What to produce =
Go through the data below and return each line where the string "support" occurs.

[[ Records, beginning ]]

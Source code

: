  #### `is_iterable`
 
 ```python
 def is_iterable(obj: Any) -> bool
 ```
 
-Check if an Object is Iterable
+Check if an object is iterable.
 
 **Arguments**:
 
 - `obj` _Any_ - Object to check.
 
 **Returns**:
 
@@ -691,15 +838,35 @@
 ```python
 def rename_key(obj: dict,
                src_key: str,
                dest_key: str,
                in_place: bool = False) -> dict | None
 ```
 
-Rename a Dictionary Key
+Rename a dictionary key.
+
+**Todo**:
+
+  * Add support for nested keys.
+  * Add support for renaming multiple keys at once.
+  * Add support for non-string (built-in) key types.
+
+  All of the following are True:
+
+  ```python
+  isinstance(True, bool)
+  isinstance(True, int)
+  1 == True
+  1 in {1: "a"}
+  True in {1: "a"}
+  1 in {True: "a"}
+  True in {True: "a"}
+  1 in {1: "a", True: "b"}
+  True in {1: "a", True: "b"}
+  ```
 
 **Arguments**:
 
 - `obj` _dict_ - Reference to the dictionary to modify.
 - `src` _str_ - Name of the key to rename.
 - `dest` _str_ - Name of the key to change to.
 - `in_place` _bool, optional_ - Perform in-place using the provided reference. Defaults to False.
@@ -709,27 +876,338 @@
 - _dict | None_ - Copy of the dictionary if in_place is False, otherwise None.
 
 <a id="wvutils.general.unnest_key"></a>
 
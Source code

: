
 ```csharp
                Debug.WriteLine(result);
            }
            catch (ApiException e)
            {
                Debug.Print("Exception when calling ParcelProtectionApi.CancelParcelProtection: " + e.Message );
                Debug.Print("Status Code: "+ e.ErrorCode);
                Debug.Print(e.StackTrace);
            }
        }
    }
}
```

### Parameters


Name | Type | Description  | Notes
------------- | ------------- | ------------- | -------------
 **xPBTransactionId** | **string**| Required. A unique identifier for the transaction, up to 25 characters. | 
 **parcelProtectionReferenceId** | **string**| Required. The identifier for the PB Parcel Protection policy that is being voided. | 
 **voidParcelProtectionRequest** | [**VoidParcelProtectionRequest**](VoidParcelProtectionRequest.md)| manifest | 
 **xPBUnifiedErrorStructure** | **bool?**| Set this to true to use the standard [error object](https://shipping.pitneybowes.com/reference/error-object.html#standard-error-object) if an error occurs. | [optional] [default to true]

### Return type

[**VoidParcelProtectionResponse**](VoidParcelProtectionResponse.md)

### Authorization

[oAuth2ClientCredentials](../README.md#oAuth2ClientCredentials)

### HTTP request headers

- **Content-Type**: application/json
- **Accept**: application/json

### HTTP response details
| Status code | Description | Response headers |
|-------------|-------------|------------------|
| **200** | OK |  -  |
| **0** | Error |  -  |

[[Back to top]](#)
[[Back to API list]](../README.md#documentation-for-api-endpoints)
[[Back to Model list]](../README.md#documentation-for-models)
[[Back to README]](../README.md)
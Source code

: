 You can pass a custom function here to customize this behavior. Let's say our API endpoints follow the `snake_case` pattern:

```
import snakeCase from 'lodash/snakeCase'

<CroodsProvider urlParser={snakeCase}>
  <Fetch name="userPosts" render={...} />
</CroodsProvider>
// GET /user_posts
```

[[ Records, end ]]

Your solution =
+  * Add support for nested keys.
+  * Add support for renaming multiple keys at once.
+  * Add support for non-string (built-in) key types.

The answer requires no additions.